The investment representative of the investment strategy I spoke with stated that their investment team does not speculate or make significant investment decisions based on what future gold prices will be. The representative indicated to me that he used to work more closely with traders and gold price prognosticators in the past and that they all had price targets. They get paid to make price targets, so price targets are made. He indicated that most of the price predictions were always all over the place and would change, making these gold price forecasts fairly irrelevant. If they are somewhat irrelevant, then using them as a material factor when making investment decisions doesn’t make much sense.
Consider This
If gold prices rallied this year along a higher U.S. dollar, gold investors would come to the conclusion that gold is a solid inflation hedge. If gold prices rallied as equity markets sold off, gold investors would come to the conclusion that gold is a solid hedge on risk assets. If the U.S. dollar declined, but inflation was tame and risk assets were flat, gold investors would come to the conclusion that gold was a solid hedge on a falling U.S. dollar.

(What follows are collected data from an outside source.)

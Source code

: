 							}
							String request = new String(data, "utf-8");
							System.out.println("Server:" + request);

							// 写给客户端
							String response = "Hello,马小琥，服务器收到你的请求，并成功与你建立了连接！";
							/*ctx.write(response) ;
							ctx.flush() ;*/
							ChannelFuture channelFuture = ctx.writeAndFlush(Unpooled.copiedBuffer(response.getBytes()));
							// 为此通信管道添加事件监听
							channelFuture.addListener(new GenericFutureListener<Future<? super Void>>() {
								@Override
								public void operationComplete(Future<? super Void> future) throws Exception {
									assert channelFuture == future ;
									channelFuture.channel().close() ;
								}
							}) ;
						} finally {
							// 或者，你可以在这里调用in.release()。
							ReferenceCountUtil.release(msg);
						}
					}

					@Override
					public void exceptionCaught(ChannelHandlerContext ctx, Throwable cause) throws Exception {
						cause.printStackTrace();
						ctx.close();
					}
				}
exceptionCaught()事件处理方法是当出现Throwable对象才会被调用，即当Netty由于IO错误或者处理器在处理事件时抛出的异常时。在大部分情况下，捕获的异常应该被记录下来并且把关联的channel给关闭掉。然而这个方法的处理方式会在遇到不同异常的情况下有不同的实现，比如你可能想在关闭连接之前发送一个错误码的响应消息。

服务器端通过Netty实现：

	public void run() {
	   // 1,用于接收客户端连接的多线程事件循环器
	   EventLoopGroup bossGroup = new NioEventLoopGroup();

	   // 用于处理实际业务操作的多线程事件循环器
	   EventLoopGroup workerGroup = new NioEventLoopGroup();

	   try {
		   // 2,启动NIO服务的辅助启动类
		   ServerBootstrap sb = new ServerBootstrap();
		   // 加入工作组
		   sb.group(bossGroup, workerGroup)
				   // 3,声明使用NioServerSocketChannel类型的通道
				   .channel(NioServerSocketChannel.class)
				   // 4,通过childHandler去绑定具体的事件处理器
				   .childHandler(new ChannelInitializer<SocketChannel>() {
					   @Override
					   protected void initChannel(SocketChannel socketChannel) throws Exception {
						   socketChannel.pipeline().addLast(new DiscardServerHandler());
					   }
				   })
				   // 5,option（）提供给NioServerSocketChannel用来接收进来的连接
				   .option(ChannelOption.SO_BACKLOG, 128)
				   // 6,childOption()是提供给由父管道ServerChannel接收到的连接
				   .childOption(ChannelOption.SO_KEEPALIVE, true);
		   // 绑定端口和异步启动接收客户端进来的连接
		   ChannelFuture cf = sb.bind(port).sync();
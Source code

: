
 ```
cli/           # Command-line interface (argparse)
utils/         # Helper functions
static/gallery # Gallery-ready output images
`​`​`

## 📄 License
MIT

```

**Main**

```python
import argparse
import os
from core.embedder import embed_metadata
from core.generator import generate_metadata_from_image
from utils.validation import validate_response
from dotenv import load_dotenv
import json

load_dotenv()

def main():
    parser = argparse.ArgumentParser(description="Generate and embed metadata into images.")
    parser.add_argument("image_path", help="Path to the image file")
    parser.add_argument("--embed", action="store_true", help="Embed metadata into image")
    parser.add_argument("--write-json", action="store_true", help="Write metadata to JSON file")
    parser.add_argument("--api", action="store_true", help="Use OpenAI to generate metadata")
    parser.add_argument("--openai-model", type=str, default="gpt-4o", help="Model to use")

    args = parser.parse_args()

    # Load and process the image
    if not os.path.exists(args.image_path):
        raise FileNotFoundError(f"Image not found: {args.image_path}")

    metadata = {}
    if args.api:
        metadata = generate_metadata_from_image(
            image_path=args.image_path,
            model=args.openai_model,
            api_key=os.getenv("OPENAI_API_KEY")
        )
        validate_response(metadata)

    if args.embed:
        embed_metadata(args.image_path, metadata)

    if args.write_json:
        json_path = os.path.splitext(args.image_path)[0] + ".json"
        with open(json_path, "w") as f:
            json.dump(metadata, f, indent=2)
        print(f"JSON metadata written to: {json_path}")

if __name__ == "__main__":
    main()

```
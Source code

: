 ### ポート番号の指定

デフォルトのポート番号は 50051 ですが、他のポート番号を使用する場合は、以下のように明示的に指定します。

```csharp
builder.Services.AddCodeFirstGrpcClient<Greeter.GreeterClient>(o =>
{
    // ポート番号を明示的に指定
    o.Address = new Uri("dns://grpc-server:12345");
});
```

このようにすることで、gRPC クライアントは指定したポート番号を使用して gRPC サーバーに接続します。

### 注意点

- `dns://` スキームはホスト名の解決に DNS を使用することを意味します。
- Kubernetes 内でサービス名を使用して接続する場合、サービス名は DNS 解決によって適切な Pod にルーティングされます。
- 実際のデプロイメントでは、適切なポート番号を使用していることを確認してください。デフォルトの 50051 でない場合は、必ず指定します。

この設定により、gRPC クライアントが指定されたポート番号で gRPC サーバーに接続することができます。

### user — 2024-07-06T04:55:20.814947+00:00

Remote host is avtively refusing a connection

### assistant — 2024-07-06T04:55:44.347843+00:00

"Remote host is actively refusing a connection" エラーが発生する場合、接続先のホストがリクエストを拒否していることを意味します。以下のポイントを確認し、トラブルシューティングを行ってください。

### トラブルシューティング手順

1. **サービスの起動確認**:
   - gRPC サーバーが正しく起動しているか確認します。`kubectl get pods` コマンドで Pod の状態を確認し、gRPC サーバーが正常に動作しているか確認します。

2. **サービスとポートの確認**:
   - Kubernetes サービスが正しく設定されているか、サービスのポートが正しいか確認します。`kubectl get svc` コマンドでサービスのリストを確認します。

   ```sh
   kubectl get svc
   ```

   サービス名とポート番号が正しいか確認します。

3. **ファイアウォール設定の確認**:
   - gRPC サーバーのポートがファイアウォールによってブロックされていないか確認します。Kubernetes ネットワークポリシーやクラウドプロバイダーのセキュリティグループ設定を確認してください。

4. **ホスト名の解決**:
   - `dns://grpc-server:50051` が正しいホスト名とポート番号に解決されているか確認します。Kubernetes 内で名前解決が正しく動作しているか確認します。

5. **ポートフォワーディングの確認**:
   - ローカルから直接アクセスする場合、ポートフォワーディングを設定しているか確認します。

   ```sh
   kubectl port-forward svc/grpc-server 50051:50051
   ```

Don’t be someone that changes their mind on what is moving gold prices. Gold prices can be driven by any number of cross factors, from fundamental drivers to technically-driven price trend reasons.
Summary
If professional investors cannot accurately predict gold prices, and other professional investors don’t utilize forecasted gold prices to make material investment decisions, then other less sophisticated/non-professional investors should probably not make investments based on their less informed views on where gold prices are headed.
Gold does not generate income so investors generally invest in gold, speculating that the price will go up for some reason or reasons. Gold is a capital appreciation or capital depreciating asset, that’s it. It is a “yellow rock” as I like to call it. As an investor, if you do not have a clear reason why gold prices should go up or change your reason why gold prices should go up or have moved a certain way in the past, you should probably reconsider allocating to gold as an investment.